**What is needed:** Only the lines below starting at the one that contains "### Perhatikan Kualitas" and ending at the one that contains "Karena keperluan setiap" are to be reproduced, exactly and with both ends kept.
-------
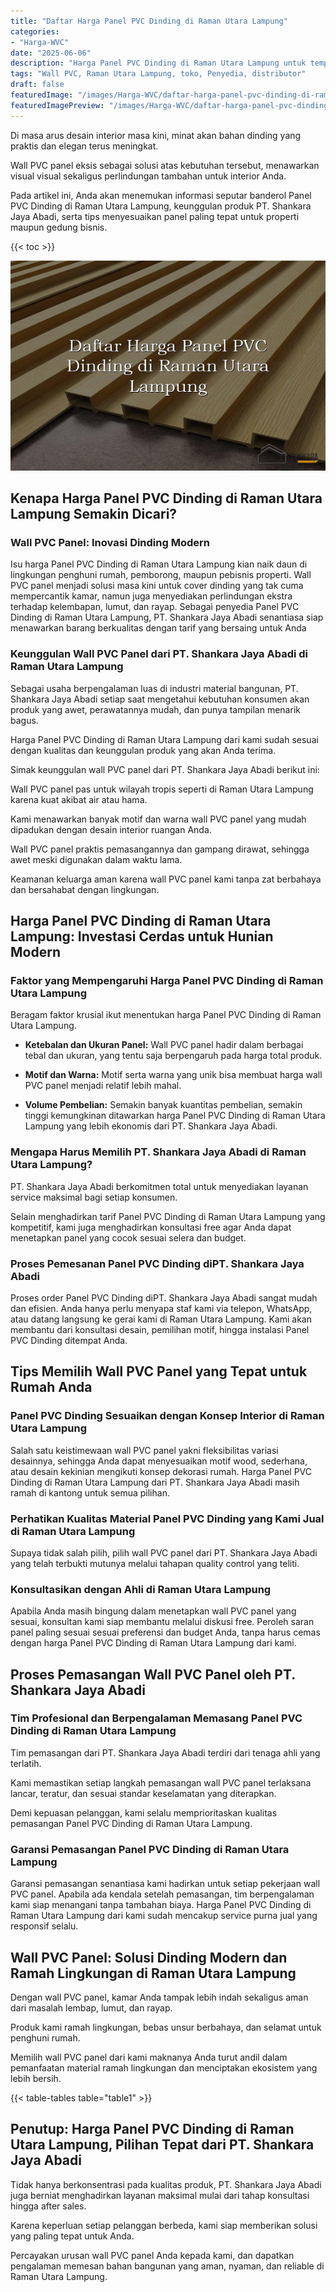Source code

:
 ```yaml
---
title: "Daftar Harga Panel PVC Dinding di Raman Utara Lampung"
categories:
- "Harga-WVC"
date: "2025-06-06"
description: "Harga Panel PVC Dinding di Raman Utara Lampung untuk tempat tinggal, kantor, serta toko. Produk unggulan, beragam motif, warna menarik, beserta layanan pemasangan dikerjakan oleh teknisi ahli serta garansi resmi!|Layanan penyediaan Panel PVC Dinding di Raman Utara Lampung untuk keperluan rumah, kantor, atau toko, dengan material terbaik dan pemasangan oleh teknisi ahli dan garansi resmi.|Alternatif Panel PVC Dinding di Raman Utara Lampung yang terbukti untuk tempat tinggal, kantor, dan ritel, bersama produk terbaik dan pemasangan oleh tenaga ahli profesional dan garansi resmi.|Penjualan Panel PVC Dinding di Raman Utara Lampung bagi rumah, kantor, dan ritel, dengan produk unggulan dan penempatan dikerjakan oleh teknisi profesional, disertai beserta kepastian resmi.}"
tags: "Wall PVC, Raman Utara Lampung, toko, Penyedia, distributor"
draft: false
featuredImage: "/images/Harga-WVC/daftar-harga-panel-pvc-dinding-di-raman-utara-lampung.png"
featuredImagePreview: "/images/Harga-WVC/daftar-harga-panel-pvc-dinding-di-raman-utara-lampung.png"
---
```


Di masa arus desain interior masa kini, minat akan bahan dinding yang praktis dan elegan terus meningkat.

Wall PVC panel eksis sebagai solusi atas kebutuhan tersebut, menawarkan visual visual sekaligus perlindungan tambahan untuk interior Anda.

Pada artikel ini, Anda akan menemukan informasi seputar banderol Panel PVC Dinding di Raman Utara Lampung, keunggulan produk PT. Shankara Jaya Abadi, serta tips menyesuaikan panel paling tepat untuk properti maupun gedung bisnis.

{{< toc >}}

![Daftar Harga Panel PVC Dinding di Raman Utara Lampung](/images/Harga-WVC/Daftar-Harga-Panel-PVC-Dinding-di-Raman-Utara-Lampung.png)

## Kenapa Harga Panel PVC Dinding di Raman Utara Lampung Semakin Dicari?

### Wall PVC Panel: Inovasi Dinding Modern

Isu harga Panel PVC Dinding di Raman Utara Lampung kian naik daun di lingkungan penghuni rumah, pemborong, maupun pebisnis properti. Wall PVC panel menjadi solusi masa kini untuk cover dinding yang tak cuma mempercantik kamar, namun juga menyediakan perlindungan ekstra terhadap kelembapan, lumut, dan rayap. Sebagai penyedia Panel PVC Dinding di Raman Utara Lampung, PT. Shankara Jaya Abadi senantiasa siap menawarkan barang berkualitas dengan tarif yang bersaing untuk Anda

### Keunggulan Wall PVC Panel dari PT. Shankara Jaya Abadi di Raman Utara Lampung

Sebagai usaha berpengalaman luas di industri material bangunan, PT. Shankara Jaya Abadi setiap saat mengetahui kebutuhan konsumen akan produk yang awet, perawatannya mudah, dan punya tampilan menarik bagus.

Harga Panel PVC Dinding di Raman Utara Lampung dari kami sudah sesuai dengan kualitas dan keunggulan produk yang akan Anda terima.

Simak keunggulan wall PVC panel dari PT. Shankara Jaya Abadi berikut ini:

Wall PVC panel pas untuk wilayah tropis seperti di Raman Utara Lampung karena kuat akibat air atau hama.

Kami menawarkan banyak motif dan warna wall PVC panel yang mudah dipadukan dengan desain interior ruangan Anda.

Wall PVC panel praktis pemasangannya dan gampang dirawat, sehingga awet meski digunakan dalam waktu lama.

Keamanan keluarga aman karena wall PVC panel kami tanpa zat berbahaya dan bersahabat dengan lingkungan.

## Harga Panel PVC Dinding di Raman Utara Lampung: Investasi Cerdas untuk Hunian Modern

### Faktor yang Mempengaruhi Harga Panel PVC Dinding di Raman Utara Lampung

Beragam faktor krusial ikut menentukan harga Panel PVC Dinding di Raman Utara Lampung.

- **Ketebalan dan Ukuran Panel:** Wall PVC panel hadir dalam berbagai tebal dan ukuran, yang tentu saja berpengaruh pada harga total produk.

- **Motif dan Warna:** Motif serta warna yang unik bisa membuat harga wall PVC panel menjadi relatif lebih mahal.

- **Volume Pembelian:** Semakin banyak kuantitas pembelian, semakin tinggi kemungkinan ditawarkan harga Panel PVC Dinding di Raman Utara Lampung yang lebih ekonomis dari PT. Shankara Jaya Abadi.

### Mengapa Harus Memilih PT. Shankara Jaya Abadi di Raman Utara Lampung?

PT. Shankara Jaya Abadi berkomitmen total untuk menyediakan layanan service maksimal bagi setiap konsumen.

Selain menghadirkan tarif Panel PVC Dinding di Raman Utara Lampung yang kompetitif, kami juga menghadirkan konsultasi free agar Anda dapat menetapkan panel yang cocok sesuai selera dan budget.

### Proses Pemesanan Panel PVC Dinding diPT. Shankara Jaya Abadi

Proses order Panel PVC Dinding diPT. Shankara Jaya Abadi sangat mudah dan efisien. Anda hanya perlu menyapa staf kami via telepon, WhatsApp, atau datang langsung ke gerai kami di Raman Utara Lampung. Kami akan membantu dari konsultasi desain, pemilihan motif, hingga instalasi Panel PVC Dinding ditempat Anda.

## Tips Memilih Wall PVC Panel yang Tepat untuk Rumah Anda

### Panel PVC Dinding Sesuaikan dengan Konsep Interior di Raman Utara Lampung

Salah satu keistimewaan wall PVC panel yakni fleksibilitas variasi desainnya, sehingga Anda dapat menyesuaikan motif wood, sederhana, atau desain kekinian mengikuti konsep dekorasi rumah. Harga Panel PVC Dinding di Raman Utara Lampung dari PT. Shankara Jaya Abadi masih ramah di kantong untuk semua pilihan.

### Perhatikan Kualitas Material Panel PVC Dinding yang Kami Jual di Raman Utara Lampung

Supaya tidak salah pilih, pilih wall PVC panel dari PT. Shankara Jaya Abadi yang telah terbukti mutunya melalui tahapan quality control yang teliti.

### Konsultasikan dengan Ahli di Raman Utara Lampung

Apabila Anda masih bingung dalam menetapkan wall PVC panel yang sesuai, konsultan kami siap membantu melalui diskusi free. Peroleh saran panel paling sesuai sesuai preferensi dan budget Anda, tanpa harus cemas dengan harga Panel PVC Dinding di Raman Utara Lampung dari kami.

## Proses Pemasangan Wall PVC Panel oleh PT. Shankara Jaya Abadi

### Tim Profesional dan Berpengalaman Memasang Panel PVC Dinding di Raman Utara Lampung

Tim pemasangan dari PT. Shankara Jaya Abadi terdiri dari tenaga ahli yang terlatih.

Kami memastikan setiap langkah pemasangan wall PVC panel terlaksana lancar, teratur, dan sesuai standar keselamatan yang diterapkan.

Demi kepuasan pelanggan, kami selalu memprioritaskan kualitas pemasangan Panel PVC Dinding di Raman Utara Lampung.

### Garansi Pemasangan Panel PVC Dinding di Raman Utara Lampung

Garansi pemasangan senantiasa kami hadirkan untuk setiap pekerjaan wall PVC panel. Apabila ada kendala setelah pemasangan, tim berpengalaman kami siap menangani tanpa tambahan biaya. Harga Panel PVC Dinding di Raman Utara Lampung dari kami sudah mencakup service purna jual yang responsif selalu.

## Wall PVC Panel: Solusi Dinding Modern dan Ramah Lingkungan di Raman Utara Lampung

Dengan wall PVC panel, kamar Anda tampak lebih indah sekaligus aman dari masalah lembap, lumut, dan rayap.

Produk kami ramah lingkungan, bebas unsur berbahaya, dan selamat untuk penghuni rumah.

Memilih wall PVC panel dari kami maknanya Anda turut andil dalam pemanfaatan material ramah lingkungan dan menciptakan ekosistem yang lebih bersih.

{{< table-tables table="table1" >}}

## Penutup: Harga Panel PVC Dinding di Raman Utara Lampung, Pilihan Tepat dari PT. Shankara Jaya Abadi

Tidak hanya berkonsentrasi pada kualitas produk, PT. Shankara Jaya Abadi juga berniat menghadirkan layanan maksimal mulai dari tahap konsultasi hingga after sales.

Karena keperluan setiap pelanggan berbeda, kami siap memberikan solusi yang paling tepat untuk Anda.

Percayakan urusan wall PVC panel Anda kepada kami, dan dapatkan pengalaman memesan bahan bangunan yang aman, nyaman, dan reliable di Raman Utara Lampung.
-------
**Solution for this task:**
### Perhatikan Kualitas Material Panel PVC Dinding yang Kami Jual di Raman Utara Lampung

Supaya tidak salah pilih, pilih wall PVC panel dari PT. Shankara Jaya Abadi yang telah terbukti mutunya melalui tahapan quality control yang teliti.

### Konsultasikan dengan Ahli di Raman Utara Lampung

Apabila Anda masih bingung dalam menetapkan wall PVC panel yang sesuai, konsultan kami siap membantu melalui diskusi free. Peroleh saran panel paling sesuai sesuai preferensi dan budget Anda, tanpa harus cemas dengan harga Panel PVC Dinding di Raman Utara Lampung dari kami.

## Proses Pemasangan Wall PVC Panel oleh PT. Shankara Jaya Abadi

### Tim Profesional dan Berpengalaman Memasang Panel PVC Dinding di Raman Utara Lampung

Tim pemasangan dari PT. Shankara Jaya Abadi terdiri dari tenaga ahli yang terlatih.

Kami memastikan setiap langkah pemasangan wall PVC panel terlaksana lancar, teratur, dan sesuai standar keselamatan yang diterapkan.

Demi kepuasan pelanggan, kami selalu memprioritaskan kualitas pemasangan Panel PVC Dinding di Raman Utara Lampung.

### Garansi Pemasangan Panel PVC Dinding di Raman Utara Lampung

Garansi pemasangan senantiasa kami hadirkan untuk setiap pekerjaan wall PVC panel. Apabila ada kendala setelah pemasangan, tim berpengalaman kami siap menangani tanpa tambahan biaya. Harga Panel PVC Dinding di Raman Utara Lampung dari kami sudah mencakup service purna jual yang responsif selalu.

## Wall PVC Panel: Solusi Dinding Modern dan Ramah Lingkungan di Raman Utara Lampung

Dengan wall PVC panel, kamar Anda tampak lebih indah sekaligus aman dari masalah lembap, lumut, dan rayap.

Produk kami ramah lingkungan, bebas unsur berbahaya, dan selamat untuk penghuni rumah.

Memilih wall PVC panel dari kami maknanya Anda turut andil dalam pemanfaatan material ramah lingkungan dan menciptakan ekosistem yang lebih bersih.

{{< table-tables table="table1" >}}

## Penutup: Harga Panel PVC Dinding di Raman Utara Lampung, Pilihan Tepat dari PT. Shankara Jaya Abadi

Tidak hanya berkonsentrasi pada kualitas produk, PT. Shankara Jaya Abadi juga berniat menghadirkan layanan maksimal mulai dari tahap konsultasi hingga after sales.

Karena keperluan setiap pelanggan berbeda, kami siap memberikan solusi yang paling tepat untuk Anda.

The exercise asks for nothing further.